Nilda Muniz Faria tem 37 anos e se dedica à cerâmica há 13 anos. É a mais jovem de grupo de seis artesãs (a mais idosa tem 77 anos) que integra agremiação que no Candeal, distrito de Cônego Marinho, no Norte de Minas, faz potes de cerâmica. Quando jovem, nem sabia que morava em região que tem tradição na área. Fazendo pesquisa para a escola descobriu que, perto da cidade, havia núcleo de cerâmica criado pelo projeto Comunidade Solidária.
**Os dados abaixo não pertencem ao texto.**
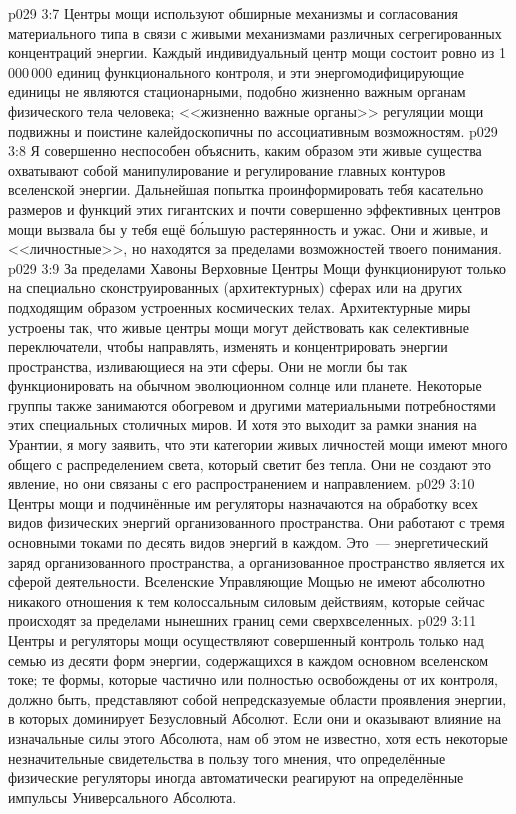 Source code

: \vs p029 3:7 Центры мощи используют обширные механизмы и согласования материального типа в связи с живыми механизмами различных сегрегированных концентраций энергии. Каждый индивидуальный центр мощи состоит ровно из 1\,000\,000 единиц функционального контроля, и эти энергомодифицирующие единицы не являются стационарными, подобно жизненно важным органам физического тела человека; <<жизненно важные органы>> регуляции мощи подвижны и поистине калейдоскопичны по ассоциативным возможностям.
\vs p029 3:8 Я совершенно неспособен объяснить, каким образом эти живые существа охватывают собой манипулирование и регулирование главных контуров вселенской энергии. Дальнейшая попытка проинформировать тебя касательно размеров и функций этих гигантских и почти совершенно эффективных центров мощи вызвала бы у тебя ещё б\'ольшую растерянность и ужас. Они и живые, и <<личностные>>, но находятся за пределами возможностей твоего понимания.
\vs p029 3:9 \pc За пределами Хавоны Верховные Центры Мощи функционируют только на специально сконструированных (архитектурных) сферах или на других подходящим образом устроенных космических телах. Архитектурные миры устроены так, что живые центры мощи могут действовать как селективные переключатели, чтобы направлять, изменять и концентрировать энергии пространства, изливающиеся на эти сферы. Они не могли бы так функционировать на обычном эволюционном солнце или планете. Некоторые группы также занимаются обогревом и другими материальными потребностями этих специальных столичных миров. И хотя это выходит за рамки знания на Урантии, я могу заявить, что эти категории живых личностей мощи имеют много общего с распределением света, который светит без тепла. Они не создают это явление, но они связаны с его распространением и направлением.
\vs p029 3:10 \pc Центры мощи и подчинённые им регуляторы назначаются на обработку всех видов физических энергий организованного пространства. Они работают с тремя основными токами по десять видов энергий в каждом. Это~--- энергетический заряд организованного пространства, а организованное пространство является их сферой деятельности. Вселенские Управляющие Мощью не имеют абсолютно никакого отношения к тем колоссальным силовым действиям, которые сейчас происходят за пределами нынешних границ семи сверхвселенных.
\vs p029 3:11 Центры и регуляторы мощи осуществляют совершенный контроль только над семью из десяти форм энергии, содержащихся в каждом основном вселенском токе; те формы, которые частично или полностью освобождены от их контроля, должно быть, представляют собой непредсказуемые области проявления энергии, в которых доминирует Безусловный Абсолют. Если они и оказывают влияние на изначальные силы этого Абсолюта, нам об этом не известно, хотя есть некоторые незначительные свидетельства в пользу того мнения, что определённые физические регуляторы иногда автоматически реагируют на определённые импульсы Универсального Абсолюта.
 “Quem for ao galpão da Associação de Artesãos do Candeal vai encontrar muita coisa bonita”, avisa Nilda, com a concordância de Maria do Socorro Leite Durães, que também veio a Belo Horizonte para a abertura da mostra no Centro de Arte Popular. Ambas valorizam a produção do pote, por ajudar a ganhar um dinheirinho a mais, o que ajuda no dia a dia. Mas também por outra característica do trabalho: cerâmica “desestressa”. É, explicam, trabalho prazeroso e que faz esquecer um pouco os problemas da vida.

Espíritos
“Quem merece uma exposição exclusiva é a carranca”, afirma Flávio Vignoli, um dos curadores de A imaginação da matéria. “Quando falamos em carranca, parece que todas são uma coisa só, mas não é assim. Viajando, vi que é iconografia muito diversificada. O alto, o médio e o baixo São Francisco são diferentes, o rio que nasce não é o mesmo que morre, cada carranca tem um detalhe, um imaginário”, observa.

Maria de Lourdes Gonçalves Lopes, de 76, concorda com Flávio Vignoli: “É peça especial, muito antiga, que as pessoas conhecem mas não sabem o significado. A cara feia é para assustar as energias más que habitam o rio”, explica. “Não precisa ficar com medo, carranca só traz coisa boa”, garante com bom humor. Desconhecimento que leva ao descaso – ela viu peças de mestres serem jogadas fora.

A artesã é de Serrinha, interior da Bahia, mora em Januária e faz carrancas há quase 50 anos. Ela era cantora, começou a namorar um barqueiro (com quem depois se casaria), “o comandante Barroso”, e para não ficar sem fazer nada passou a esculpir. “A beleza da carranca está na simplicidade, nos detalhes e na habilidade de quem a faz, em misturar aspectos de gente e bicho”, ensina.

Adão Xavier dos Santos, de 58, nasceu em Brasília de Minas, mas vive e trabalha em Pirapora. Aprendeu a fazer carranca com o pai, Sabino Xavier Carneiro, que esculpia as peças e colocava os filhos para lixá-las. E assim toda a família aprendeu o oficio. A peça, descreve, é “tipo um bicho com dentão, olho e cara brava”. Algumas são “mais feias e outras mais bonitas”.

Antigamente, recorda Xavier, era comum vê-las na proa dos barcos do Rio São Francisco, como forma de afastar o Caboclo d’Água, criatura que, se provocada, virava o barco. “Diz o povo que carranca espanta coisas ruins”, conta. “Hoje, como o rio está seco, as carrancas viraram objetos de decoração. As pessoas compram para colocar na sala”, observa. A escultura, para o artesão, é atividade das horas de folga e as peças do artista já estiveram em várias exposições.

A IMAGINAÇÃO DA MATÉRIA DE MINAS
Obras de artistas populares de Minas Gerais. Centro de Arte Popular Cemig, Rua Gonçalves Dias, 1.608, Funcionários, (31) 3222-3231. Terça, quarta e sexta, das 10h às 19h; quinta, das 12h às 21h; sábado, domingo e feriado, das 12h às 19h. Entrada franca. Até 20 de abril.